(Pictures paired with source code)
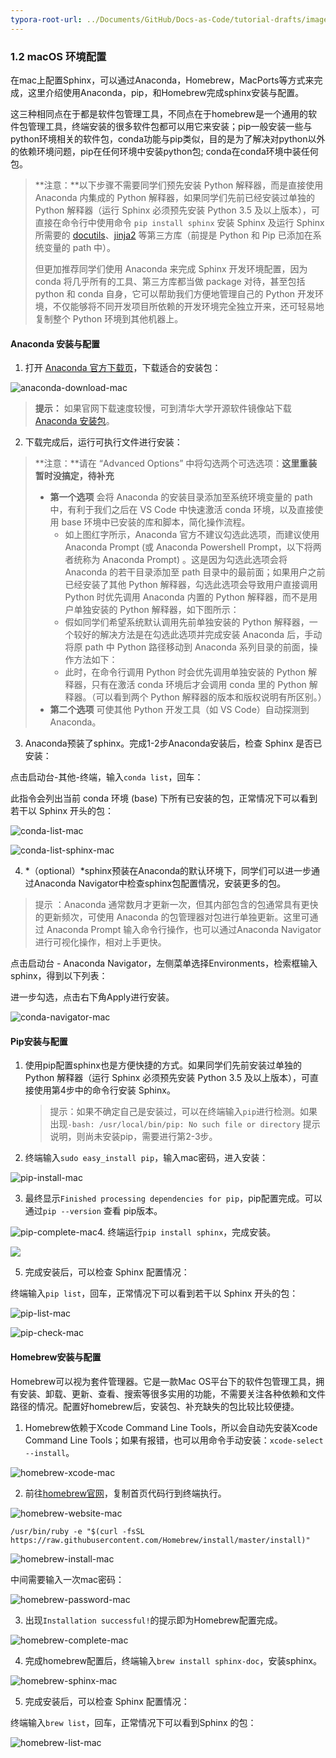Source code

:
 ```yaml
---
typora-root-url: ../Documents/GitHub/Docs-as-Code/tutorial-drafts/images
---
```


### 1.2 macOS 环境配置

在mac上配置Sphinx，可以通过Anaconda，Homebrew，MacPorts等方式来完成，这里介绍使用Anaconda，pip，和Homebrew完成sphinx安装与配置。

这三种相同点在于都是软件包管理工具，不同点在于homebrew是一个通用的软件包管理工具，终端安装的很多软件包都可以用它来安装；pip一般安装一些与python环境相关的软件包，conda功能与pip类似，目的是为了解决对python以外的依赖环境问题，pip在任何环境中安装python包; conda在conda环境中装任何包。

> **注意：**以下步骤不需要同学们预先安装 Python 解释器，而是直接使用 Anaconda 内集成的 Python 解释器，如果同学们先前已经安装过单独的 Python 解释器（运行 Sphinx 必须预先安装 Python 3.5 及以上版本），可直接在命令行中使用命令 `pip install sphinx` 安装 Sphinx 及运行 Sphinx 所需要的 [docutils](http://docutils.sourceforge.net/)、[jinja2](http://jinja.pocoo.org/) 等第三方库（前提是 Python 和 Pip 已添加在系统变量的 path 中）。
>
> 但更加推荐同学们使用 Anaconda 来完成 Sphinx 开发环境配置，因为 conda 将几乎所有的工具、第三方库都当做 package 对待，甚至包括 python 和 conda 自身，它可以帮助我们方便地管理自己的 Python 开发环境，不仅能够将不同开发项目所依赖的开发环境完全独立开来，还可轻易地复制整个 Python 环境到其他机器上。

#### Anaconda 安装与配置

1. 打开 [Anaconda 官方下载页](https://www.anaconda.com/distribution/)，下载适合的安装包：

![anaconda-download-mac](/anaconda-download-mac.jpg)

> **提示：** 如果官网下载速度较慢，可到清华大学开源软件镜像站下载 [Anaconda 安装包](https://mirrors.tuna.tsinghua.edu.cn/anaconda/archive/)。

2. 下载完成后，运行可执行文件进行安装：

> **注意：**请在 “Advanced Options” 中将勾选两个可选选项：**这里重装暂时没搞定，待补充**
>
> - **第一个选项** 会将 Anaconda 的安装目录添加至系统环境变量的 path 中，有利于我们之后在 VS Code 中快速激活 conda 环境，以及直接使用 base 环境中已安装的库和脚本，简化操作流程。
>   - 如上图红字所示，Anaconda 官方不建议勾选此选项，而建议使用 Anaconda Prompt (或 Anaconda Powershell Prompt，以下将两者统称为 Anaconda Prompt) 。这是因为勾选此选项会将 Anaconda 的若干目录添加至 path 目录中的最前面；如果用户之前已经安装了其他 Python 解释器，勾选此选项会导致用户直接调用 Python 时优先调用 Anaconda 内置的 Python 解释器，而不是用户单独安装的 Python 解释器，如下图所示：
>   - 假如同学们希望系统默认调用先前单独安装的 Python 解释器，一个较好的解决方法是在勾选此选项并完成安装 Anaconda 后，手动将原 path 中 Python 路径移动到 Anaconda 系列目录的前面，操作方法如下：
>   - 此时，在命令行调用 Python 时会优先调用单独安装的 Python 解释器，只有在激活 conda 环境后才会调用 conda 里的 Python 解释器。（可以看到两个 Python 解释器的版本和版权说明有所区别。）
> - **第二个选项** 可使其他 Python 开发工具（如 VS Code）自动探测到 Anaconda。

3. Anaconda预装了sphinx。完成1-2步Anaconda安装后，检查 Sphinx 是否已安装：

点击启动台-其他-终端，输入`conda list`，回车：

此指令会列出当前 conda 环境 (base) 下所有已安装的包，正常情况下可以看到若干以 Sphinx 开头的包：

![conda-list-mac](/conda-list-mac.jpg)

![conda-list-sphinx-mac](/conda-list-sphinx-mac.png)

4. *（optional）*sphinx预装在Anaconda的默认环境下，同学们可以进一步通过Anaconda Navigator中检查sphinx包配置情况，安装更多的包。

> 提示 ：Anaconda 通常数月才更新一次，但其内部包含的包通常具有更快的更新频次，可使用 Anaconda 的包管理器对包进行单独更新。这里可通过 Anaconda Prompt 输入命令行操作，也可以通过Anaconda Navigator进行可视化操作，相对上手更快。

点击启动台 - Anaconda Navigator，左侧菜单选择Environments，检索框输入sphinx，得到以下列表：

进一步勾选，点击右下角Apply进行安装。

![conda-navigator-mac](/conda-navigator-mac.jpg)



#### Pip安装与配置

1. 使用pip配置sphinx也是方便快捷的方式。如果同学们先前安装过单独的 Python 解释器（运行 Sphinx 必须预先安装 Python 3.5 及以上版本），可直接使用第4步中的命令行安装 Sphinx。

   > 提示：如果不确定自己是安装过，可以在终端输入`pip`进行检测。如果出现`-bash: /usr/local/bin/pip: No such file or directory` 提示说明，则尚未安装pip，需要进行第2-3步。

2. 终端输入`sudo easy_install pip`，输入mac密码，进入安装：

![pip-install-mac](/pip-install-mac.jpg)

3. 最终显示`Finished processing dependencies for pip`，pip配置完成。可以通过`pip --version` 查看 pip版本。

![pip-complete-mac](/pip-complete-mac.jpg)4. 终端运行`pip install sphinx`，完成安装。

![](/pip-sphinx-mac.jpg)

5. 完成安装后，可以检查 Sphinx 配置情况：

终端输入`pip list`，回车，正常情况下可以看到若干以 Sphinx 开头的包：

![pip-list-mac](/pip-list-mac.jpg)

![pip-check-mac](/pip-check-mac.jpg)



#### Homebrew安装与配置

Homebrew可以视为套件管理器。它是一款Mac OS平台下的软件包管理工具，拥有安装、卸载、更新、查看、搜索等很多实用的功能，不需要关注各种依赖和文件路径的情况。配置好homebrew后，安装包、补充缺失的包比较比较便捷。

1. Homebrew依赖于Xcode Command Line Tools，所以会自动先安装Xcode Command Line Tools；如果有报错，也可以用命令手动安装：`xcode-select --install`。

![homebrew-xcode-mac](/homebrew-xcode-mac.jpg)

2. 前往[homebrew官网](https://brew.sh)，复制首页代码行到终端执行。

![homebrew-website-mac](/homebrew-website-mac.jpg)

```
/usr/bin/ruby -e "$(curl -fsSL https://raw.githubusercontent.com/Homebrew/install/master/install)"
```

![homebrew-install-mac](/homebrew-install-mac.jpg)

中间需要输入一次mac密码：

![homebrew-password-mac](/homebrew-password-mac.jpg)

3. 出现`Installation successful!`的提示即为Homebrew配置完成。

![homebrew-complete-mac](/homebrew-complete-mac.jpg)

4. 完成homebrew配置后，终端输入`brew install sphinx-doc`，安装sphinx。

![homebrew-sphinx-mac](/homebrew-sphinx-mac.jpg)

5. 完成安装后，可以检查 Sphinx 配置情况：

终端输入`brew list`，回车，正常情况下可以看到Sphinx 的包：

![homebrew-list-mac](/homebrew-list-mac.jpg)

ACTIVITY ::
Excluding pictures, print all lines above exactly.

ANSWER BELOW ::
Source code

:
 ```yaml
---
typora-root-url: ../Documents/GitHub/Docs-as-Code/tutorial-drafts/images
---
```


### 1.2 macOS 环境配置

在mac上配置Sphinx，可以通过Anaconda，Homebrew，MacPorts等方式来完成，这里介绍使用Anaconda，pip，和Homebrew完成sphinx安装与配置。

这三种相同点在于都是软件包管理工具，不同点在于homebrew是一个通用的软件包管理工具，终端安装的很多软件包都可以用它来安装；pip一般安装一些与python环境相关的软件包，conda功能与pip类似，目的是为了解决对python以外的依赖环境问题，pip在任何环境中安装python包; conda在conda环境中装任何包。

> **注意：**以下步骤不需要同学们预先安装 Python 解释器，而是直接使用 Anaconda 内集成的 Python 解释器，如果同学们先前已经安装过单独的 Python 解释器（运行 Sphinx 必须预先安装 Python 3.5 及以上版本），可直接在命令行中使用命令 `pip install sphinx` 安装 Sphinx 及运行 Sphinx 所需要的 [docutils](http://docutils.sourceforge.net/)、[jinja2](http://jinja.pocoo.org/) 等第三方库（前提是 Python 和 Pip 已添加在系统变量的 path 中）。
>
> 但更加推荐同学们使用 Anaconda 来完成 Sphinx 开发环境配置，因为 conda 将几乎所有的工具、第三方库都当做 package 对待，甚至包括 python 和 conda 自身，它可以帮助我们方便地管理自己的 Python 开发环境，不仅能够将不同开发项目所依赖的开发环境完全独立开来，还可轻易地复制整个 Python 环境到其他机器上。

#### Anaconda 安装与配置

1. 打开 [Anaconda 官方下载页](https://www.anaconda.com/distribution/)，下载适合的安装包：

![anaconda-download-mac](/anaconda-download-mac.jpg)

> **提示：** 如果官网下载速度较慢，可到清华大学开源软件镜像站下载 [Anaconda 安装包](https://mirrors.tuna.tsinghua.edu.cn/anaconda/archive/)。

2. 下载完成后，运行可执行文件进行安装：

> **注意：**请在 “Advanced Options” 中将勾选两个可选选项：**这里重装暂时没搞定，待补充**
>
> - **第一个选项** 会将 Anaconda 的安装目录添加至系统环境变量的 path 中，有利于我们之后在 VS Code 中快速激活 conda 环境，以及直接使用 base 环境中已安装的库和脚本，简化操作流程。
>   - 如上图红字所示，Anaconda 官方不建议勾选此选项，而建议使用 Anaconda Prompt (或 Anaconda Powershell Prompt，以下将两者统称为 Anaconda Prompt) 。这是因为勾选此选项会将 Anaconda 的若干目录添加至 path 目录中的最前面；如果用户之前已经安装了其他 Python 解释器，勾选此选项会导致用户直接调用 Python 时优先调用 Anaconda 内置的 Python 解释器，而不是用户单独安装的 Python 解释器，如下图所示：
>   - 假如同学们希望系统默认调用先前单独安装的 Python 解释器，一个较好的解决方法是在勾选此选项并完成安装 Anaconda 后，手动将原 path 中 Python 路径移动到 Anaconda 系列目录的前面，操作方法如下：
>   - 此时，在命令行调用 Python 时会优先调用单独安装的 Python 解释器，只有在激活 conda 环境后才会调用 conda 里的 Python 解释器。（可以看到两个 Python 解释器的版本和版权说明有所区别。）
> - **第二个选项** 可使其他 Python 开发工具（如 VS Code）自动探测到 Anaconda。

3. Anaconda预装了sphinx。完成1-2步Anaconda安装后，检查 Sphinx 是否已安装：

点击启动台-其他-终端，输入`conda list`，回车：

此指令会列出当前 conda 环境 (base) 下所有已安装的包，正常情况下可以看到若干以 Sphinx 开头的包：

![conda-list-mac](/conda-list-mac.jpg)

![conda-list-sphinx-mac](/conda-list-sphinx-mac.png)

4. *（optional）*sphinx预装在Anaconda的默认环境下，同学们可以进一步通过Anaconda Navigator中检查sphinx包配置情况，安装更多的包。

> 提示 ：Anaconda 通常数月才更新一次，但其内部包含的包通常具有更快的更新频次，可使用 Anaconda 的包管理器对包进行单独更新。这里可通过 Anaconda Prompt 输入命令行操作，也可以通过Anaconda Navigator进行可视化操作，相对上手更快。

点击启动台 - Anaconda Navigator，左侧菜单选择Environments，检索框输入sphinx，得到以下列表：

进一步勾选，点击右下角Apply进行安装。

![conda-navigator-mac](/conda-navigator-mac.jpg)



#### Pip安装与配置

1. 使用pip配置sphinx也是方便快捷的方式。如果同学们先前安装过单独的 Python 解释器（运行 Sphinx 必须预先安装 Python 3.5 及以上版本），可直接使用第4步中的命令行安装 Sphinx。

   > 提示：如果不确定自己是安装过，可以在终端输入`pip`进行检测。如果出现`-bash: /usr/local/bin/pip: No such file or directory` 提示说明，则尚未安装pip，需要进行第2-3步。

2. 终端输入`sudo easy_install pip`，输入mac密码，进入安装：

![pip-install-mac](/pip-install-mac.jpg)

3. 最终显示`Finished processing dependencies for pip`，pip配置完成。可以通过`pip --version` 查看 pip版本。

![pip-complete-mac](/pip-complete-mac.jpg)4. 终端运行`pip install sphinx`，完成安装。

![](/pip-sphinx-mac.jpg)

5. 完成安装后，可以检查 Sphinx 配置情况：

终端输入`pip list`，回车，正常情况下可以看到若干以 Sphinx 开头的包：

![pip-list-mac](/pip-list-mac.jpg)

![pip-check-mac](/pip-check-mac.jpg)



#### Homebrew安装与配置

Homebrew可以视为套件管理器。它是一款Mac OS平台下的软件包管理工具，拥有安装、卸载、更新、查看、搜索等很多实用的功能，不需要关注各种依赖和文件路径的情况。配置好homebrew后，安装包、补充缺失的包比较比较便捷。

1. Homebrew依赖于Xcode Command Line Tools，所以会自动先安装Xcode Command Line Tools；如果有报错，也可以用命令手动安装：`xcode-select --install`。

![homebrew-xcode-mac](/homebrew-xcode-mac.jpg)

2. 前往[homebrew官网](https://brew.sh)，复制首页代码行到终端执行。

![homebrew-website-mac](/homebrew-website-mac.jpg)

```
/usr/bin/ruby -e "$(curl -fsSL https://raw.githubusercontent.com/Homebrew/install/master/install)"
```

![homebrew-install-mac](/homebrew-install-mac.jpg)

中间需要输入一次mac密码：

![homebrew-password-mac](/homebrew-password-mac.jpg)

3. 出现`Installation successful!`的提示即为Homebrew配置完成。

![homebrew-complete-mac](/homebrew-complete-mac.jpg)

4. 完成homebrew配置后，终端输入`brew install sphinx-doc`，安装sphinx。

![homebrew-sphinx-mac](/homebrew-sphinx-mac.jpg)

5. 完成安装后，可以检查 Sphinx 配置情况：

终端输入`brew list`，回车，正常情况下可以看到Sphinx 的包：

![homebrew-list-mac](/homebrew-list-mac.jpg)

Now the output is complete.